** Task to complete **
A verbatim copy of the data below is the required output.
[Records shown]
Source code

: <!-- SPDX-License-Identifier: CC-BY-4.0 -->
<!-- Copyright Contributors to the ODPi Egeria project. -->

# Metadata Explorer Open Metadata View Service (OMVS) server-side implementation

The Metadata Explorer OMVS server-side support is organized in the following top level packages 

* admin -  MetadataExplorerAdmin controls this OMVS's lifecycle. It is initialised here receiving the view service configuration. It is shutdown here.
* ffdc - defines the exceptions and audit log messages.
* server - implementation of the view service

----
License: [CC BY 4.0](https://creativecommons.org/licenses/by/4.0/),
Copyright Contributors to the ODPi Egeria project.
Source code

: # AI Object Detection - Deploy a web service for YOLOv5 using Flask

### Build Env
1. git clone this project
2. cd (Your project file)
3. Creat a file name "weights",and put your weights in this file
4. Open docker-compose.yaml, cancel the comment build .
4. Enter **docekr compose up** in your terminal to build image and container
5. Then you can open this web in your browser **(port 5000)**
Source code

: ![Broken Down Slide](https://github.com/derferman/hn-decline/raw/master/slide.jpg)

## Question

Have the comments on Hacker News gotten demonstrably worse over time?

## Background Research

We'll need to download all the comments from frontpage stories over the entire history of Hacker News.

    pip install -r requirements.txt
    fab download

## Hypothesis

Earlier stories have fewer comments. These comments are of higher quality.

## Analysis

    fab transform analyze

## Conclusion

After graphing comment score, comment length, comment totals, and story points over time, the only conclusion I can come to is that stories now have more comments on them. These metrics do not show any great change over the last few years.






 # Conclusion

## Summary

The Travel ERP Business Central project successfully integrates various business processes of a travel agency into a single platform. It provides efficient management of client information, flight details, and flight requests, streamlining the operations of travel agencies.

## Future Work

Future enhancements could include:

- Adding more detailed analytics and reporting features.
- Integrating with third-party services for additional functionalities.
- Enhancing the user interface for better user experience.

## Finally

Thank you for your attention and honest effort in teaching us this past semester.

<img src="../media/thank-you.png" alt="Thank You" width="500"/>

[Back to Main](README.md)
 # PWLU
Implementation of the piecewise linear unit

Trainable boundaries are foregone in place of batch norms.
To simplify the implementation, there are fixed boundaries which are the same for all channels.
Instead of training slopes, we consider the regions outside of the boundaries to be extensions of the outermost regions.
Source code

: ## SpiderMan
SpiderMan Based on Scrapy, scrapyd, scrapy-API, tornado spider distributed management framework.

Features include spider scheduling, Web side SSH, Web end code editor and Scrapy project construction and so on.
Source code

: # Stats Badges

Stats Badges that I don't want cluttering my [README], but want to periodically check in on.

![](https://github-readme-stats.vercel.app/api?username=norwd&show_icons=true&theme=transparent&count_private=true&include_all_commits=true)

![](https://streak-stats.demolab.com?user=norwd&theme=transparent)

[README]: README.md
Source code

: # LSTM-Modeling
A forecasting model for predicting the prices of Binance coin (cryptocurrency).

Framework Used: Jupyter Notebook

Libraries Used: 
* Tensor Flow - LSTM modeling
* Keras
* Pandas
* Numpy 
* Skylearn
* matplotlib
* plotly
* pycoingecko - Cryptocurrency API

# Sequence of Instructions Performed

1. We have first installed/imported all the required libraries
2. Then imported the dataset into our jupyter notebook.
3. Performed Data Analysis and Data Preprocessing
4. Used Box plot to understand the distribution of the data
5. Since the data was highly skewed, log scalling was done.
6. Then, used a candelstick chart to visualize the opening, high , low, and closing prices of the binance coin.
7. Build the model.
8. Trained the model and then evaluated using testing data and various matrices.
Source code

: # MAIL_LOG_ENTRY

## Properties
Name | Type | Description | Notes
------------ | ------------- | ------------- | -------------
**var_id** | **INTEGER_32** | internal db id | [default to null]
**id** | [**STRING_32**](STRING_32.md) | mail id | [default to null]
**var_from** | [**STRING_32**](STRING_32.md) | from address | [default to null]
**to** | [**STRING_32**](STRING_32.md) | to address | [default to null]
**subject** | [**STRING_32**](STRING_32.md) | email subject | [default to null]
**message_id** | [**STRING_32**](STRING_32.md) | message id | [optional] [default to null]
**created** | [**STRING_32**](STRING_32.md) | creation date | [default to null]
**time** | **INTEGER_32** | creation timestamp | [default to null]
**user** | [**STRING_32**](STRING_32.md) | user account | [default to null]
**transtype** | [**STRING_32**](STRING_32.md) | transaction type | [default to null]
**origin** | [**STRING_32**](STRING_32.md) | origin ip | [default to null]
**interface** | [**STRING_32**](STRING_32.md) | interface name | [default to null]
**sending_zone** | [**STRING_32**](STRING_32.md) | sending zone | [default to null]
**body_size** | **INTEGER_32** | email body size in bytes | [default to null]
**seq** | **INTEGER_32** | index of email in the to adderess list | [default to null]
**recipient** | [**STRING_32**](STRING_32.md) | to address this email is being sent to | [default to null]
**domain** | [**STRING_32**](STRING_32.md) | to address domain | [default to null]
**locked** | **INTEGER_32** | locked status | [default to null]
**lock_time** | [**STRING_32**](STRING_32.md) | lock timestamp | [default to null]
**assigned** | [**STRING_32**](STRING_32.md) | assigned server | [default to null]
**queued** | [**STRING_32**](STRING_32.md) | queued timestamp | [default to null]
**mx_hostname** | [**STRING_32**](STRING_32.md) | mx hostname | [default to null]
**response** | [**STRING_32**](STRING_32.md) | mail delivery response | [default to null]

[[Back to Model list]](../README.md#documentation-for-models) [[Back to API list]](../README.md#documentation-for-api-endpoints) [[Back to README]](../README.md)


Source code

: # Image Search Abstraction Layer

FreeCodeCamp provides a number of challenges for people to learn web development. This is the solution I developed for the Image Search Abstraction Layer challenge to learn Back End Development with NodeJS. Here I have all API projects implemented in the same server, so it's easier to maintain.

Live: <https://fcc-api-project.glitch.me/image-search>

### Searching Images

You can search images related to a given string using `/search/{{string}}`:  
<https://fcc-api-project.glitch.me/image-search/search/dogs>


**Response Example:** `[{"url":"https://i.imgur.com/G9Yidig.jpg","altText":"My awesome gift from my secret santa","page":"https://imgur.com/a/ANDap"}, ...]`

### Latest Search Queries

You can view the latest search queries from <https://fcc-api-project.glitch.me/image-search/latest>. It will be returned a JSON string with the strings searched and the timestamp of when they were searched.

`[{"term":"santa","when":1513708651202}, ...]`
[/Records shown]
** Result for this task **
Source code

: <!-- SPDX-License-Identifier: CC-BY-4.0 -->
<!-- Copyright Contributors to the ODPi Egeria project. -->

# Metadata Explorer Open Metadata View Service (OMVS) server-side implementation

The Metadata Explorer OMVS server-side support is organized in the following top level packages 

* admin -  MetadataExplorerAdmin controls this OMVS's lifecycle. It is initialised here receiving the view service configuration. It is shutdown here.
* ffdc - defines the exceptions and audit log messages.
* server - implementation of the view service

----
License: [CC BY 4.0](https://creativecommons.org/licenses/by/4.0/),
Copyright Contributors to the ODPi Egeria project.
Source code

: # AI Object Detection - Deploy a web service for YOLOv5 using Flask

### Build Env
1. git clone this project
2. cd (Your project file)
3. Creat a file name "weights",and put your weights in this file
4. Open docker-compose.yaml, cancel the comment build .
4. Enter **docekr compose up** in your terminal to build image and container
5. Then you can open this web in your browser **(port 5000)**
Source code

: ![Broken Down Slide](https://github.com/derferman/hn-decline/raw/master/slide.jpg)

## Question

Have the comments on Hacker News gotten demonstrably worse over time?

## Background Research

We'll need to download all the comments from frontpage stories over the entire history of Hacker News.

    pip install -r requirements.txt
    fab download

## Hypothesis

Earlier stories have fewer comments. These comments are of higher quality.

## Analysis

    fab transform analyze

## Conclusion

After graphing comment score, comment length, comment totals, and story points over time, the only conclusion I can come to is that stories now have more comments on them. These metrics do not show any great change over the last few years.






 # Conclusion

## Summary

The Travel ERP Business Central project successfully integrates various business processes of a travel agency into a single platform. It provides efficient management of client information, flight details, and flight requests, streamlining the operations of travel agencies.

## Future Work

Future enhancements could include:

- Adding more detailed analytics and reporting features.
- Integrating with third-party services for additional functionalities.
- Enhancing the user interface for better user experience.

## Finally

Thank you for your attention and honest effort in teaching us this past semester.

<img src="../media/thank-you.png" alt="Thank You" width="500"/>

[Back to Main](README.md)
 # PWLU
Implementation of the piecewise linear unit

Trainable boundaries are foregone in place of batch norms.
To simplify the implementation, there are fixed boundaries which are the same for all channels.
Instead of training slopes, we consider the regions outside of the boundaries to be extensions of the outermost regions.
Source code

: ## SpiderMan
SpiderMan Based on Scrapy, scrapyd, scrapy-API, tornado spider distributed management framework.

Features include spider scheduling, Web side SSH, Web end code editor and Scrapy project construction and so on.
Source code

: # Stats Badges

Stats Badges that I don't want cluttering my [README], but want to periodically check in on.

![](https://github-readme-stats.vercel.app/api?username=norwd&show_icons=true&theme=transparent&count_private=true&include_all_commits=true)

![](https://streak-stats.demolab.com?user=norwd&theme=transparent)

[README]: README.md
Source code

: # LSTM-Modeling
A forecasting model for predicting the prices of Binance coin (cryptocurrency).

Framework Used: Jupyter Notebook

Libraries Used: 
* Tensor Flow - LSTM modeling
* Keras
* Pandas
* Numpy 
* Skylearn
* matplotlib
* plotly
* pycoingecko - Cryptocurrency API

# Sequence of Instructions Performed

1. We have first installed/imported all the required libraries
2. Then imported the dataset into our jupyter notebook.
3. Performed Data Analysis and Data Preprocessing
4. Used Box plot to understand the distribution of the data
5. Since the data was highly skewed, log scalling was done.
6. Then, used a candelstick chart to visualize the opening, high , low, and closing prices of the binance coin.
7. Build the model.
8. Trained the model and then evaluated using testing data and various matrices.
Source code

: # MAIL_LOG_ENTRY

## Properties
Name | Type | Description | Notes
------------ | ------------- | ------------- | -------------
**var_id** | **INTEGER_32** | internal db id | [default to null]
**id** | [**STRING_32**](STRING_32.md) | mail id | [default to null]
**var_from** | [**STRING_32**](STRING_32.md) | from address | [default to null]
**to** | [**STRING_32**](STRING_32.md) | to address | [default to null]
**subject** | [**STRING_32**](STRING_32.md) | email subject | [default to null]
**message_id** | [**STRING_32**](STRING_32.md) | message id | [optional] [default to null]
**created** | [**STRING_32**](STRING_32.md) | creation date | [default to null]
**time** | **INTEGER_32** | creation timestamp | [default to null]
**user** | [**STRING_32**](STRING_32.md) | user account | [default to null]
**transtype** | [**STRING_32**](STRING_32.md) | transaction type | [default to null]
**origin** | [**STRING_32**](STRING_32.md) | origin ip | [default to null]
**interface** | [**STRING_32**](STRING_32.md) | interface name | [default to null]
**sending_zone** | [**STRING_32**](STRING_32.md) | sending zone | [default to null]
**body_size** | **INTEGER_32** | email body size in bytes | [default to null]
**seq** | **INTEGER_32** | index of email in the to adderess list | [default to null]
**recipient** | [**STRING_32**](STRING_32.md) | to address this email is being sent to | [default to null]
**domain** | [**STRING_32**](STRING_32.md) | to address domain | [default to null]
**locked** | **INTEGER_32** | locked status | [default to null]
**lock_time** | [**STRING_32**](STRING_32.md) | lock timestamp | [default to null]
**assigned** | [**STRING_32**](STRING_32.md) | assigned server | [default to null]
**queued** | [**STRING_32**](STRING_32.md) | queued timestamp | [default to null]
**mx_hostname** | [**STRING_32**](STRING_32.md) | mx hostname | [default to null]
**response** | [**STRING_32**](STRING_32.md) | mail delivery response | [default to null]

[[Back to Model list]](../README.md#documentation-for-models) [[Back to API list]](../README.md#documentation-for-api-endpoints) [[Back to README]](../README.md)


Source code

: # Image Search Abstraction Layer

FreeCodeCamp provides a number of challenges for people to learn web development. This is the solution I developed for the Image Search Abstraction Layer challenge to learn Back End Development with NodeJS. Here I have all API projects implemented in the same server, so it's easier to maintain.

Live: <https://fcc-api-project.glitch.me/image-search>

### Searching Images

You can search images related to a given string using `/search/{{string}}`:  
<https://fcc-api-project.glitch.me/image-search/search/dogs>


**Response Example:** `[{"url":"https://i.imgur.com/G9Yidig.jpg","altText":"My awesome gift from my secret santa","page":"https://imgur.com/a/ANDap"}, ...]`

### Latest Search Queries

You can view the latest search queries from <https://fcc-api-project.glitch.me/image-search/latest>. It will be returned a JSON string with the strings searched and the timestamp of when they were searched.

`[{"term":"santa","when":1513708651202}, ...]`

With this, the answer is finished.